(Stored entries)
* * *

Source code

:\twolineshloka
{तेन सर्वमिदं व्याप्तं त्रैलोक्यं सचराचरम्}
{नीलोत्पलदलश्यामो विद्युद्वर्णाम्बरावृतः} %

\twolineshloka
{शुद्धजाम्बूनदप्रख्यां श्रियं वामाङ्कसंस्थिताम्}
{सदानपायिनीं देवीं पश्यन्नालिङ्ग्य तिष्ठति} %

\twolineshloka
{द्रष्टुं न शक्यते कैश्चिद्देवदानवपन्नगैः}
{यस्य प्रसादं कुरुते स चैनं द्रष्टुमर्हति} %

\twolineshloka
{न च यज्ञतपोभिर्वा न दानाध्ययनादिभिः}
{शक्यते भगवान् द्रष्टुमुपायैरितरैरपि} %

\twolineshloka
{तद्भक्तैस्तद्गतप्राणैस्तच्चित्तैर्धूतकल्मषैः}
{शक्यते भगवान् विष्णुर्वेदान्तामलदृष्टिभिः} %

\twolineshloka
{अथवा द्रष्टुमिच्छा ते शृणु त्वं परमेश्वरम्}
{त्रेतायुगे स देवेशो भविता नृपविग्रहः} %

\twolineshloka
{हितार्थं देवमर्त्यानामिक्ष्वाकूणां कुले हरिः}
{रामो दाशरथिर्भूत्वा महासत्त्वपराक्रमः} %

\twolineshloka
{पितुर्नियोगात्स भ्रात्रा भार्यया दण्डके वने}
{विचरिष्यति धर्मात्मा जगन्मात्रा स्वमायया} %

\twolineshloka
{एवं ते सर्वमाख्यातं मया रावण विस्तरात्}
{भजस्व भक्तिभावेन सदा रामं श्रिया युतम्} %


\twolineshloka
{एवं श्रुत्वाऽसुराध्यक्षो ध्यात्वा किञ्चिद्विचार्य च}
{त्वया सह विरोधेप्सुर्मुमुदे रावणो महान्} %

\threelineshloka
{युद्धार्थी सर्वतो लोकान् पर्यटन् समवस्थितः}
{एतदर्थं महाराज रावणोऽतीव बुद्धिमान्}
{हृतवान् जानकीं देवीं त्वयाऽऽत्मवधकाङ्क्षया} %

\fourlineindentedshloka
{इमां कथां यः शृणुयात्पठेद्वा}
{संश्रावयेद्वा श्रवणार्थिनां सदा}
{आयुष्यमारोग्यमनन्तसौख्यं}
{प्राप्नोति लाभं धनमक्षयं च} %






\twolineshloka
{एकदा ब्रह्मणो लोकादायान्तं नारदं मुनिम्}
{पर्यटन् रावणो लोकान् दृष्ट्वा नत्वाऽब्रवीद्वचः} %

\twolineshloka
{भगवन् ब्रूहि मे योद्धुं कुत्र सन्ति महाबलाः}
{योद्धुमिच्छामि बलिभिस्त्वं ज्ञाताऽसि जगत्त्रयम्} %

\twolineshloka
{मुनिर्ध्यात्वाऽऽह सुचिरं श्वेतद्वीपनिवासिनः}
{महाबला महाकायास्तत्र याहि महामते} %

* * *

▸ **Task details**
When you retype the entries above, keep every line identical to the source.

▸ **Answer space**
Source code

:\twolineshloka
{तेन सर्वमिदं व्याप्तं त्रैलोक्यं सचराचरम्}
{नीलोत्पलदलश्यामो विद्युद्वर्णाम्बरावृतः} %

\twolineshloka
{शुद्धजाम्बूनदप्रख्यां श्रियं वामाङ्कसंस्थिताम्}
{सदानपायिनीं देवीं पश्यन्नालिङ्ग्य तिष्ठति} %

\twolineshloka
{द्रष्टुं न शक्यते कैश्चिद्देवदानवपन्नगैः}
{यस्य प्रसादं कुरुते स चैनं द्रष्टुमर्हति} %

\twolineshloka
{न च यज्ञतपोभिर्वा न दानाध्ययनादिभिः}
{शक्यते भगवान् द्रष्टुमुपायैरितरैरपि} %

\twolineshloka
{तद्भक्तैस्तद्गतप्राणैस्तच्चित्तैर्धूतकल्मषैः}
{शक्यते भगवान् विष्णुर्वेदान्तामलदृष्टिभिः} %

\twolineshloka
{अथवा द्रष्टुमिच्छा ते शृणु त्वं परमेश्वरम्}
{त्रेतायुगे स देवेशो भविता नृपविग्रहः} %

\twolineshloka
{हितार्थं देवमर्त्यानामिक्ष्वाकूणां कुले हरिः}
{रामो दाशरथिर्भूत्वा महासत्त्वपराक्रमः} %

\twolineshloka
{पितुर्नियोगात्स भ्रात्रा भार्यया दण्डके वने}
{विचरिष्यति धर्मात्मा जगन्मात्रा स्वमायया} %

\twolineshloka
{एवं ते सर्वमाख्यातं मया रावण विस्तरात्}
{भजस्व भक्तिभावेन सदा रामं श्रिया युतम्} %


\twolineshloka
{एवं श्रुत्वाऽसुराध्यक्षो ध्यात्वा किञ्चिद्विचार्य च}
{त्वया सह विरोधेप्सुर्मुमुदे रावणो महान्} %

\threelineshloka
{युद्धार्थी सर्वतो लोकान् पर्यटन् समवस्थितः}
{एतदर्थं महाराज रावणोऽतीव बुद्धिमान्}
{हृतवान् जानकीं देवीं त्वयाऽऽत्मवधकाङ्क्षया} %

\fourlineindentedshloka
{इमां कथां यः शृणुयात्पठेद्वा}
{संश्रावयेद्वा श्रवणार्थिनां सदा}
{आयुष्यमारोग्यमनन्तसौख्यं}
{प्राप्नोति लाभं धनमक्षयं च} %






\twolineshloka
{एकदा ब्रह्मणो लोकादायान्तं नारदं मुनिम्}
{पर्यटन् रावणो लोकान् दृष्ट्वा नत्वाऽब्रवीद्वचः} %

\twolineshloka
{भगवन् ब्रूहि मे योद्धुं कुत्र सन्ति महाबलाः}
{योद्धुमिच्छामि बलिभिस्त्वं ज्ञाताऽसि जगत्त्रयम्} %

\twolineshloka
{मुनिर्ध्यात्वाऽऽह सुचिरं श्वेतद्वीपनिवासिनः}
{महाबला महाकायास्तत्र याहि महामते} %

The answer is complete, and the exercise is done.